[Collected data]
_ _ _ _ _ _ _

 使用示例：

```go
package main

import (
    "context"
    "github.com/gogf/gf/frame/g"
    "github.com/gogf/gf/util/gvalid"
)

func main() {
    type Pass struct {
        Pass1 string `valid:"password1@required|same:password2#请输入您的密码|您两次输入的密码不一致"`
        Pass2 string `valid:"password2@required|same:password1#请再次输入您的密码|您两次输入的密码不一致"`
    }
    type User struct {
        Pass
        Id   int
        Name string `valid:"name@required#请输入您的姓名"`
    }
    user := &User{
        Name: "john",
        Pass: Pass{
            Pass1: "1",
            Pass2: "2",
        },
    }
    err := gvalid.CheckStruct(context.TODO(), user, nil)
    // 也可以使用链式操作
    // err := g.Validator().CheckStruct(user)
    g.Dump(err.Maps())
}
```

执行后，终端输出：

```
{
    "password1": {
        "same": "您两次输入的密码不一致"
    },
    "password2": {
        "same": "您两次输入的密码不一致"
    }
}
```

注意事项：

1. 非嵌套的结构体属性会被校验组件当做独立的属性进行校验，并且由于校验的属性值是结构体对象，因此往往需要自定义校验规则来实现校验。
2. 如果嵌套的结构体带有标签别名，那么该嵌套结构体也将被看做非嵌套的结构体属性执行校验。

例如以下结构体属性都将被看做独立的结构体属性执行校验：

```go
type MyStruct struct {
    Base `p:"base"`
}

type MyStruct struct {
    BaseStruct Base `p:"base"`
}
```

_ _ _ _ _ _ _

Each record above is to be written out again exactly.

 使用示例：

```go
package main

import (
    "context"
    "github.com/gogf/gf/frame/g"
    "github.com/gogf/gf/util/gvalid"
)

func main() {
    type Pass struct {
        Pass1 string `valid:"password1@required|same:password2#请输入您的密码|您两次输入的密码不一致"`
        Pass2 string `valid:"password2@required|same:password1#请再次输入您的密码|您两次输入的密码不一致"`
    }
    type User struct {
        Pass
        Id   int
        Name string `valid:"name@required#请输入您的姓名"`
    }
    user := &User{
        Name: "john",
        Pass: Pass{
            Pass1: "1",
            Pass2: "2",
        },
    }
    err := gvalid.CheckStruct(context.TODO(), user, nil)
    // 也可以使用链式操作
    // err := g.Validator().CheckStruct(user)
    g.Dump(err.Maps())
}
```

执行后，终端输出：

```
{
    "password1": {
        "same": "您两次输入的密码不一致"
    },
    "password2": {
        "same": "您两次输入的密码不一致"
    }
}
```

注意事项：

1. 非嵌套的结构体属性会被校验组件当做独立的属性进行校验，并且由于校验的属性值是结构体对象，因此往往需要自定义校验规则来实现校验。
2. 如果嵌套的结构体带有标签别名，那么该嵌套结构体也将被看做非嵌套的结构体属性执行校验。

例如以下结构体属性都将被看做独立的结构体属性执行校验：

```go
type MyStruct struct {
    Base `p:"base"`
}

type MyStruct struct {
    BaseStruct Base `p:"base"`
}
```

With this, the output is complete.